Either way, your application no longer works.

So, as @marcverhagen suggested in the above comment, I think we'd be better off using >= instead of == in the requirements.txt file to address this issue.

marcverhagen commented 1 year ago

Yes, using >= is probably better. It does leave us open to problems where a newer version deprecates a method that we rely on though. I have recently also run into trouble where pip install -r requirements.txt works in Python 3.9 but not 3.10. Maybe it is worth looking at pipenv.

keighrim commented 1 year ago

Regarding the deps-of-deps specifiction (previously mentioned in #100), I think we should leave the resolution up to pip (or other resolver we pick maybe in the future) and only specify explicit (direct) dependencies in our requirements.txt.

marcverhagen commented 1 year ago

We could do both actually. We could specify that you just need to do install pip install clams-python==0.4.1 yet still bundle a requirements file that has version numbers of dependencies.

keighrim commented 1 year ago

I still don't think keeping specific version caps of all deps and deps-of-deps in the requirements.txt file is a good idea. Suppose an app developer uses a library X>=n as well as clams-python==0.4.1 for his/her app, but just by coincidence one of the dependencies of clams-python (0.4.1) has a capped spec on X==m (where m < n) then the app can't be installed in reliable/reasonable way.

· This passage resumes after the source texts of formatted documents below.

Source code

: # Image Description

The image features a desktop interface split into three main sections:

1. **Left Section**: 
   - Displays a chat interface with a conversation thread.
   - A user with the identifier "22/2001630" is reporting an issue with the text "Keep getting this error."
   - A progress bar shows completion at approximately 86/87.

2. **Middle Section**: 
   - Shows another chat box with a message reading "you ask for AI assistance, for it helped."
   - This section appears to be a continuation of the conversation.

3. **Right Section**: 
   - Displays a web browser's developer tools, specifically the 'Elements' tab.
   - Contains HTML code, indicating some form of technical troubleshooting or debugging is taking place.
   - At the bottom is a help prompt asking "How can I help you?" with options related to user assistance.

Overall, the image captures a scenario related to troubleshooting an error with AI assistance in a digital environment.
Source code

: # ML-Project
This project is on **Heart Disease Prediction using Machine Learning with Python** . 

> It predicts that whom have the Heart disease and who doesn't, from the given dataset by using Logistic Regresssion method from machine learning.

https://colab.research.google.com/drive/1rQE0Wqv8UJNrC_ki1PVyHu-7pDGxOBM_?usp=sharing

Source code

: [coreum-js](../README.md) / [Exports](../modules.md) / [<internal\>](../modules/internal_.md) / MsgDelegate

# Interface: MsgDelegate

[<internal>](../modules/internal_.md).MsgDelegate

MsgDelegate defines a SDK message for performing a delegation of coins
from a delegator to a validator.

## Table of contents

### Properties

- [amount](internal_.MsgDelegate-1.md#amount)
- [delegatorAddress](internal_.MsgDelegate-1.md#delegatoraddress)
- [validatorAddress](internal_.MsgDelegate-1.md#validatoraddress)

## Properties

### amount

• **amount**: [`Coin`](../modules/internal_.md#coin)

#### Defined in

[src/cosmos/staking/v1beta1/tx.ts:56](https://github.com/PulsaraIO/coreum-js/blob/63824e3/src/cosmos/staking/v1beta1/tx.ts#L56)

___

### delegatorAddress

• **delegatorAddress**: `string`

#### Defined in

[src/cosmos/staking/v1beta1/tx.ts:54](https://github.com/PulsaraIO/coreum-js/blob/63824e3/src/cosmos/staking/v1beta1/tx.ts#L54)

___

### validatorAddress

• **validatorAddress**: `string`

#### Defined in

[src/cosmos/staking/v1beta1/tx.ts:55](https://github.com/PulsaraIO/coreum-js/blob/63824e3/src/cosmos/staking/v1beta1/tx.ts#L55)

marcverhagen commented 1 year ago

Whatever we end up doing or continuing to do with specifying dependencies, the clams source issue that started this conversation is fixed.

keighrim commented 1 year ago

We could do both actually. We could specify that you just need to do install pip install clams-python==0.4.1 yet still bundle a requirements file that has version numbers of dependencies.

We actually can't, because pip install clams-python==0.4.1 will call the bundled setup.py which reads in the bundled req.txt at the install time.


Anyway, #104 and https://github.com/clamsproject/mmif-python/pull/198 both "uncap" the dependency versions, and I believe that should suit better for our current release cycles and CI/build pipelines. We can reconsider capping (or pinning) the entire dependencies (and deps-of-deps) when we are willing to start automated nightly build testing and use more active/aggressive version cycles.